According to an article in Sun Myung Moon's paper we have an idea about how the gun "just went off"



> "The pilot has to take his gun off and lock it up before he leaves the cockpit, so he was trying to secure the gun in preparation for landing, while he was trying to fly the airplane, too," said David Mackett, president of the Airline Pilots Security Alliance. "In the process of doing that, the padlock that is required to be inserted into the holster pulled the trigger and caused the gun to discharge.
> ...
> (TSA) has refused to adopt standard carriage rules recommended last year by the Federal Air Marshal Service.
> ...
> ...



How are the TSA regulations dead stupid? Let me count the ways...


----------



## jks9199 (Mar 29, 2008)

If accurate... Why was he trying to secure the gun before the plane was stopped at the terminal?  

All he had to do was pull into the terminal, park the plane, THEN secure his firearm.  Not try to juggle a gun, a gun lock and the plane's controls.  Any combination seems to require both hands and a fair amount of attention.


----------



## wade (Mar 29, 2008)

So, uh, he was trying to secure a weapon with a round in the chamber, his finger in the trigger well and the safety off?
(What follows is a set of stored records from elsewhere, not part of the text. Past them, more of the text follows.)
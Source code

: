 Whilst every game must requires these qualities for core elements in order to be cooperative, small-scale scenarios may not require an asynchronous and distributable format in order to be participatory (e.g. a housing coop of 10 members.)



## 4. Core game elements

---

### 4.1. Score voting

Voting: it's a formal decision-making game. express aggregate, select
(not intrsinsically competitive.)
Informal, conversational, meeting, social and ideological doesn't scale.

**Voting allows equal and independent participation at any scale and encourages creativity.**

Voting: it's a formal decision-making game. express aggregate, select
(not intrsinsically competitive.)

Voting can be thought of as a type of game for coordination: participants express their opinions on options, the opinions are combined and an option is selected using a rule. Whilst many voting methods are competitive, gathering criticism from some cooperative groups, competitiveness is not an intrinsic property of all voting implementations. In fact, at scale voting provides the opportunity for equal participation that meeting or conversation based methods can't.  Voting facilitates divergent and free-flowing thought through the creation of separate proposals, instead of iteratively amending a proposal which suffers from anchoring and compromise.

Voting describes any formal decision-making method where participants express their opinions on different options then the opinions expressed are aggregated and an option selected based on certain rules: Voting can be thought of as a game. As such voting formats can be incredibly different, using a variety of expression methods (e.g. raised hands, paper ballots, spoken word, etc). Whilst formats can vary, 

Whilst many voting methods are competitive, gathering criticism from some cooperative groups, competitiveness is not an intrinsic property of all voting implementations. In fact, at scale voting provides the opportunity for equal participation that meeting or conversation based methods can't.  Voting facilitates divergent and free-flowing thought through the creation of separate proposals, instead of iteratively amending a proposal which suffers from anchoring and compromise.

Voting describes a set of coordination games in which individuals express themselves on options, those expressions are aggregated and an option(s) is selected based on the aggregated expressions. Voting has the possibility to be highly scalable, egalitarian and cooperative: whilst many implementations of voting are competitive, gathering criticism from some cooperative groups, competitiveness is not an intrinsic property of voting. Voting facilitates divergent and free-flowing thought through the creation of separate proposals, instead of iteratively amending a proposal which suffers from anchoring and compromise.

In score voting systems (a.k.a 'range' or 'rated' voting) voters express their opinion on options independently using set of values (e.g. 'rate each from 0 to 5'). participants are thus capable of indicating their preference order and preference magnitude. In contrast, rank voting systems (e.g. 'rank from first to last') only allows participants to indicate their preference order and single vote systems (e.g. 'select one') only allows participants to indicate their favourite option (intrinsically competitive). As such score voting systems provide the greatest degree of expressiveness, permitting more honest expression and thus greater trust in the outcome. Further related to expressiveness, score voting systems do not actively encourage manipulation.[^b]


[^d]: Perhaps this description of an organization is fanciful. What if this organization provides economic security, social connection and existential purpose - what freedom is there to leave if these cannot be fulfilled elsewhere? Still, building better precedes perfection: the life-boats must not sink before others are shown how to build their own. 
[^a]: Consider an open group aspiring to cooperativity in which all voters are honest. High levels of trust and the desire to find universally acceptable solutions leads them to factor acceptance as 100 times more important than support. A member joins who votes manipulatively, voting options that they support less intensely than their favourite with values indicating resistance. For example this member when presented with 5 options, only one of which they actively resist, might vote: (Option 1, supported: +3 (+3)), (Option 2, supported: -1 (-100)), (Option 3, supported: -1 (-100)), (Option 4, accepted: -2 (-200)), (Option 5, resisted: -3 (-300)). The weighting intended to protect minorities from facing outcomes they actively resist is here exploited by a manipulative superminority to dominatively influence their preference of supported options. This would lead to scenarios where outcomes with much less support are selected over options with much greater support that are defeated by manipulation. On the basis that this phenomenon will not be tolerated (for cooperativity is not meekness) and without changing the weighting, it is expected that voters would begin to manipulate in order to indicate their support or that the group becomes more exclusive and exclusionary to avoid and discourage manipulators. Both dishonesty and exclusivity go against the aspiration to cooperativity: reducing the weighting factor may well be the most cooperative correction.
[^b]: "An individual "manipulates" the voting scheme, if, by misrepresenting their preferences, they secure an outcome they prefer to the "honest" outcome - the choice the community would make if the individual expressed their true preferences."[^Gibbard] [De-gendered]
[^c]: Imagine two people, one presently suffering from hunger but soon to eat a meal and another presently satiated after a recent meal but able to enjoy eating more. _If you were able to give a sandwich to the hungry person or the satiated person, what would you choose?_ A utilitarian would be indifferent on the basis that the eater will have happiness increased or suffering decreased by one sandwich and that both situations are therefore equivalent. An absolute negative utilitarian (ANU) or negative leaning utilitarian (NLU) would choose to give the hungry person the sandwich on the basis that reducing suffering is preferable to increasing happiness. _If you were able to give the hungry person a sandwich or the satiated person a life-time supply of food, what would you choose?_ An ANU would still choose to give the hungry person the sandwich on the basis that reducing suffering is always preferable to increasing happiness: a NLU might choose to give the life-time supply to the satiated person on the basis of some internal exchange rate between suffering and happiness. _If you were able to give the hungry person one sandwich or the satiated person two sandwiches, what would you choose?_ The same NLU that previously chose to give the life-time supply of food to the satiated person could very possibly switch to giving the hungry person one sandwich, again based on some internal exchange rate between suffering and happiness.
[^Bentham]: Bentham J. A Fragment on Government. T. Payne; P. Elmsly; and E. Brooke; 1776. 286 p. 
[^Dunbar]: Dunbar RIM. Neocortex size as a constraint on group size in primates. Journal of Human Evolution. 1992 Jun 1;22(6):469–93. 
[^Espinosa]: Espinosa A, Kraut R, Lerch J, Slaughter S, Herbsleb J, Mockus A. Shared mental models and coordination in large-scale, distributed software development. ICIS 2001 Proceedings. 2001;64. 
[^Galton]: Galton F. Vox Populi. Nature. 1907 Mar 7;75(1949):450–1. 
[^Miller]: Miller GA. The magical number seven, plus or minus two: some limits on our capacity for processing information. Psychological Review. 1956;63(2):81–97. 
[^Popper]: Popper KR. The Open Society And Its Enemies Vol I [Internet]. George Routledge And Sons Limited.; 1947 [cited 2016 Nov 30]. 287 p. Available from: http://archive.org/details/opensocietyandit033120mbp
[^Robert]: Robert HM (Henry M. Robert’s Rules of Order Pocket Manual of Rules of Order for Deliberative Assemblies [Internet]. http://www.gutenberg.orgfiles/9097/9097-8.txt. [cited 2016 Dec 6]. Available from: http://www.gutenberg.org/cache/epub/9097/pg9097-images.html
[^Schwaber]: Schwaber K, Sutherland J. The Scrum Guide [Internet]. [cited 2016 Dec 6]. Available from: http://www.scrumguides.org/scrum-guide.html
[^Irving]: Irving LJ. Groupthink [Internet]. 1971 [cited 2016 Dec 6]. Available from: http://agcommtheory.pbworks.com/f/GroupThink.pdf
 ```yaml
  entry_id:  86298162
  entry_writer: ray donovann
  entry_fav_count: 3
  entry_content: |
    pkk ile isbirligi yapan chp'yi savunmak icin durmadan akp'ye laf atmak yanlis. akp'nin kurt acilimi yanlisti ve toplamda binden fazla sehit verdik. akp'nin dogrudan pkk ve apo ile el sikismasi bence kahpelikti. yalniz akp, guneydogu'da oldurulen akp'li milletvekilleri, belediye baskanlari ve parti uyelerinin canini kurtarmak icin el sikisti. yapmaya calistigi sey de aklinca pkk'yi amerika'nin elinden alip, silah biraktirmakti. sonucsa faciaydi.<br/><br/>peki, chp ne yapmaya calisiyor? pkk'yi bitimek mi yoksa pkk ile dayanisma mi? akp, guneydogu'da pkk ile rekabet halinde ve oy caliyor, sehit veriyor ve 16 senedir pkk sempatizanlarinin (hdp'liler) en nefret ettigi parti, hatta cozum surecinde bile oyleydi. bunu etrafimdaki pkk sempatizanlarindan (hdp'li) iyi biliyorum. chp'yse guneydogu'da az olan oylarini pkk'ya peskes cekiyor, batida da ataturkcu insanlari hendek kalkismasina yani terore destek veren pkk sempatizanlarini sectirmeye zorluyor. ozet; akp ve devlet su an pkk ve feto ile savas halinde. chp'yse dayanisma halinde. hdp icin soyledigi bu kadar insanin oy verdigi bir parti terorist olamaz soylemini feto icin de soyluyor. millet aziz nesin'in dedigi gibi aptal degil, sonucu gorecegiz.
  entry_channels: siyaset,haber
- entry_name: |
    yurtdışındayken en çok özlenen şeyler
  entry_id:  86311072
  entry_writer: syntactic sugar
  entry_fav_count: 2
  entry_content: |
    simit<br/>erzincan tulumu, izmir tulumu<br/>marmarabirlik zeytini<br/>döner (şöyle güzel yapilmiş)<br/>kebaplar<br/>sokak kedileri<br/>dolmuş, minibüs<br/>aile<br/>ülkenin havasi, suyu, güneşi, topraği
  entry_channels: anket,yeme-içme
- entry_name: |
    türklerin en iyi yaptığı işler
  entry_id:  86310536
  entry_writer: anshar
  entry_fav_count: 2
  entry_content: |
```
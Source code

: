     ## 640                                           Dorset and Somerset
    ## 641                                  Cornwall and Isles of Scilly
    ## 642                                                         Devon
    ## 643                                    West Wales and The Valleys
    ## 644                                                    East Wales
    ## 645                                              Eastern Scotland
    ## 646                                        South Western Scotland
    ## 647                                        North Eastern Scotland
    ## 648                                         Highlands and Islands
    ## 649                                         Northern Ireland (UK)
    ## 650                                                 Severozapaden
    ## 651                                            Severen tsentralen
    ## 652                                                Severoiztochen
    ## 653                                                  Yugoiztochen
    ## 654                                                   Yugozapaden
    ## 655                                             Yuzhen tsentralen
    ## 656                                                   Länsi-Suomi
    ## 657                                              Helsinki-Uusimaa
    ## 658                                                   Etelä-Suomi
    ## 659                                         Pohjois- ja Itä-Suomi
Sounds good to me.


----------



## searcher (Mar 29, 2008)

wade said:


> So, uh, he was trying to secure a weapon with a round in the chamber, his finger in the trigger well and the safety off? Sounds good to me.


 

My understanding is that the padlock caused the discharge.

And many pistols do not have a safety, in the traditional sense.

And you are taught to always have a round in the chamber.


I am not saying that he was right or wrong in any way.   I am just adding some clarification.


----------



## wade (Mar 29, 2008)

"Always have a round in the chamber?" Hmmmmm. Well, that would explain all the accidental discharge deaths over the years. I have always wondered about that. Thank you. 

So, uh, are you saying that weapons don't kill people, padlocks do? 

Please, before you crucify me, I am a member of the NRA and was a range safety NCO in the Army and I think these are legitimate questions. So please answer responsibly.


----------



## jks9199 (Mar 30, 2008)

wade said:


> "Always have a round in the chamber?" Hmmmmm. Well, that would explain all the accidental discharge deaths over the years. I have always wondered about that. Thank you.
> 
> So, uh, are you saying that weapons don't kill people, padlocks do?
> 
> Please, before you crucify me, I am a member of the NRA and was a range safety NCO in the Army and I think these are legitimate questions. So please answer responsibly.


Law enforcement officers and others who are carrying a gun for practical self defense need to have the gun ready to fire on a moment's notice.  There's no time to lock and load; the gun needs to be hot and ready.  You might choose to carry a revolver over an empty chamber, since it'll rotate to the next cylinder... but modern cartridges and revolvers don't really require this.  Many of the pistols carried by law enforcement also don't have an external safety. 

Based on the information here -- I'd say what caused the discharge here was fumbling with a gun while trying to steer a plane.  Handling a gun while doing anything unrelated is an invitation for disaster.


----------



## searcher (Mar 30, 2008)

wade said:


> "Always have a round in the chamber?" Hmmmmm. Well, that would explain all the accidental discharge deaths over the years. I have always wondered about that. Thank you.
> 
> So, uh, are you saying that weapons don't kill people, padlocks do?
> 
> Please, before you crucify me, I am a member of the NRA and was a range safety NCO in the Army and I think these are legitimate questions. So please answer responsibly.


 

No, ignorance and improper handling are the cause of accidental discharge deaths.   Our reason on having a round in the chamber is because, in an incident the one thing you never have enough of is.......TIME.   Racking a round takes time.

Accidental discharges are most often from people having their finger on the trigger, with the gun pointed at something they don't want to shoot.

And I would NEVER crucify you for asking good questions.


----------